Look closely.  This figure of revelry and excess, with arms folded and head down, is sitting in what appears to be prison. A shaft of light comes through the cell's window, illuminating a lonely figure who is deep in thought. His only sustenance is a jug of water. Every element in the painting forcefully outlines and underscores what a traditional Lent involves: self-reflection about and repentance of the "sins" of excess; fasting and self-denial; (re)encountering God.  

I appreciate the juxtaposition of the amusement imagery of Shrove Tuesday with the austerity of Ash Wednesday and Lent imagery.  This is a pictorial representation of  the gospel good news as I have been encountering it this year.

I found this feeling contained in the gospel referenced in music earlier and described that feeling in the January 31 post about The Flesh Failures (Let the Sunshine In) song in Hair!  When the good news is heard how do we incorporate it into our lives?  There is a Bible verse that addresses this incorporation to quote here.  1 Corinthians 4:10  We are fools for Christ's sake, but ye are wise in Christ; we are weak, but ye are strong; ye are honorable, but we are despised.

Another song this painting associates with in my mind (and the painting has associations with Lent as well) is Bruce Springsteen's Point Blank particularly with a set of lyrics not on The River album but in Springsteen's 1978 live performances of the song:

And so you stumble out into the morning searching for your usual fix
But girl them old distractions, man, they just don't give the kicks they used to
So you go home and pack your pistol, you go out looking for someone
But girl can't you see they got you caught in the middle, you don't know where to aim your gun

These lyrics identify something else to consider giving up for Lent and why.  Not simply giving up some desired delight to demonstrate individual willpower but perhaps giving up "the usual fixes that are now distractions that just don't give the kicks they used to". I am considering giving up a usual fix that I no longer delight in for Lent this year. 

There is that phrase we hear on Ash Wednesday when it is not connected to the death of an individual .  What response should ashes to ashes, dust to dust from the Book of Common Prayer evoke?

Perhaps the anxiety that comes from cogitating death.

Perhaps the peace that comes from acceptance of what comes from that cogitation..

Perhaps it is wise to remember the story of a great king who asked his advisers to give him a phrase that would make him happy when sad and sad when happy.  They deliberated, then returned with the words. “This too shall pass.”.

Ashes to ashes, dust to dust has the same multiple-edge to it, reminding us that, together with the comfort these words bring in times of trouble, there is the challenge that all that is good in our lives will also end.
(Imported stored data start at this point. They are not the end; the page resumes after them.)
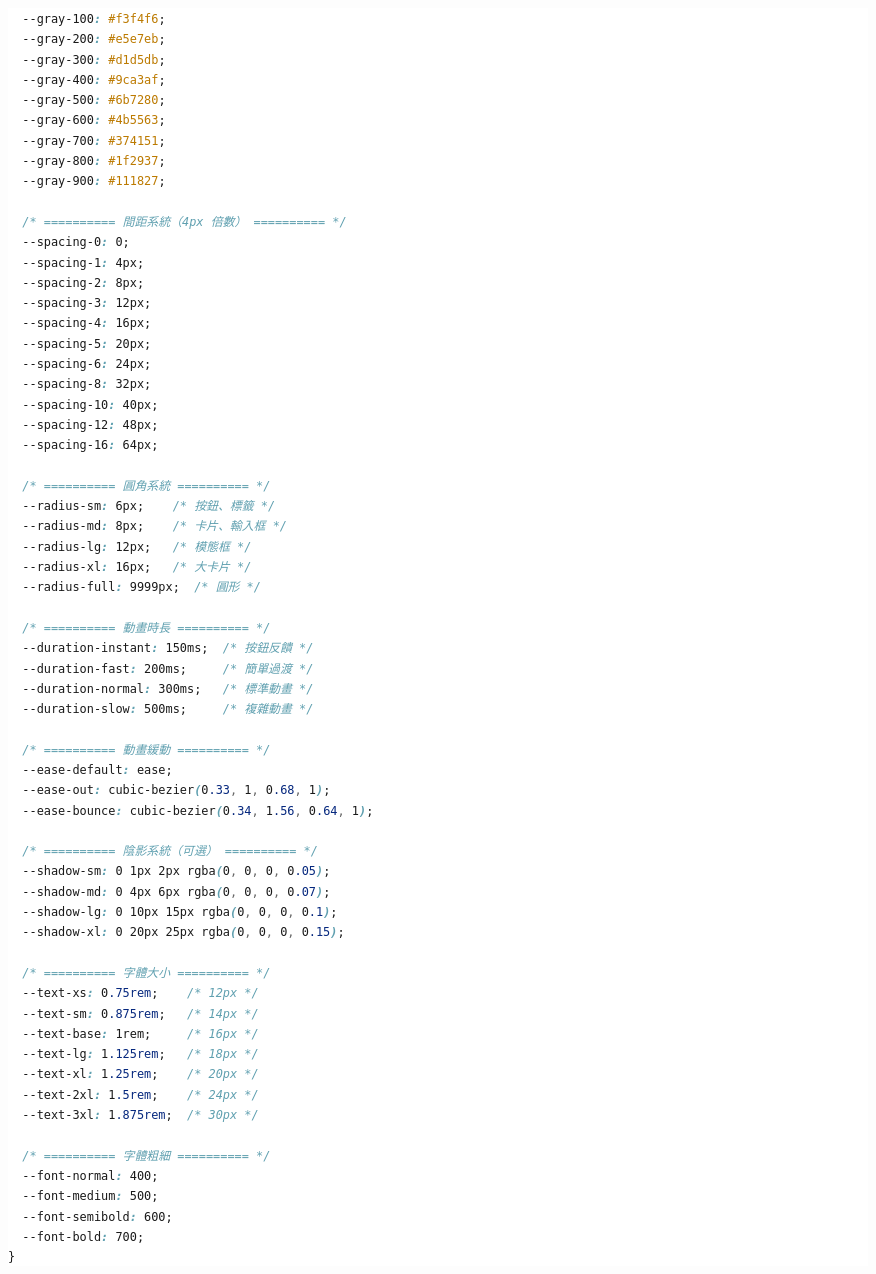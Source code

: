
 ```css
  --gray-100: #f3f4f6;
  --gray-200: #e5e7eb;
  --gray-300: #d1d5db;
  --gray-400: #9ca3af;
  --gray-500: #6b7280;
  --gray-600: #4b5563;
  --gray-700: #374151;
  --gray-800: #1f2937;
  --gray-900: #111827;
  
  /* ========== 間距系統（4px 倍數） ========== */
  --spacing-0: 0;
  --spacing-1: 4px;
  --spacing-2: 8px;
  --spacing-3: 12px;
  --spacing-4: 16px;
  --spacing-5: 20px;
  --spacing-6: 24px;
  --spacing-8: 32px;
  --spacing-10: 40px;
  --spacing-12: 48px;
  --spacing-16: 64px;
  
  /* ========== 圓角系統 ========== */
  --radius-sm: 6px;    /* 按鈕、標籤 */
  --radius-md: 8px;    /* 卡片、輸入框 */
  --radius-lg: 12px;   /* 模態框 */
  --radius-xl: 16px;   /* 大卡片 */
  --radius-full: 9999px;  /* 圓形 */
  
  /* ========== 動畫時長 ========== */
  --duration-instant: 150ms;  /* 按鈕反饋 */
  --duration-fast: 200ms;     /* 簡單過渡 */
  --duration-normal: 300ms;   /* 標準動畫 */
  --duration-slow: 500ms;     /* 複雜動畫 */
  
  /* ========== 動畫緩動 ========== */
  --ease-default: ease;
  --ease-out: cubic-bezier(0.33, 1, 0.68, 1);
  --ease-bounce: cubic-bezier(0.34, 1.56, 0.64, 1);
  
  /* ========== 陰影系統（可選） ========== */
  --shadow-sm: 0 1px 2px rgba(0, 0, 0, 0.05);
  --shadow-md: 0 4px 6px rgba(0, 0, 0, 0.07);
  --shadow-lg: 0 10px 15px rgba(0, 0, 0, 0.1);
  --shadow-xl: 0 20px 25px rgba(0, 0, 0, 0.15);
  
  /* ========== 字體大小 ========== */
  --text-xs: 0.75rem;    /* 12px */
  --text-sm: 0.875rem;   /* 14px */
  --text-base: 1rem;     /* 16px */
  --text-lg: 1.125rem;   /* 18px */
  --text-xl: 1.25rem;    /* 20px */
  --text-2xl: 1.5rem;    /* 24px */
  --text-3xl: 1.875rem;  /* 30px */
  
  /* ========== 字體粗細 ========== */
  --font-normal: 400;
  --font-medium: 500;
  --font-semibold: 600;
  --font-bold: 700;
}
```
All these words echo down as our reminder that this life is temporary and that these moments, whether good or bad, are not eternal.

Perhaps even labeling the impermanence is imperfect and thinking that dust should be more about an understanding that reaches for the eternal as Joni Mitchell intimated in her song Woodstock:

We are stardust
We are golden
And we've got to get ourselves
Back to the garden

The lyric has been inspirational to me for a long time, with stardust being the key noun that captured my heart.  Tonight it was the collective "we" in that line that captured what was moving and heartfelt.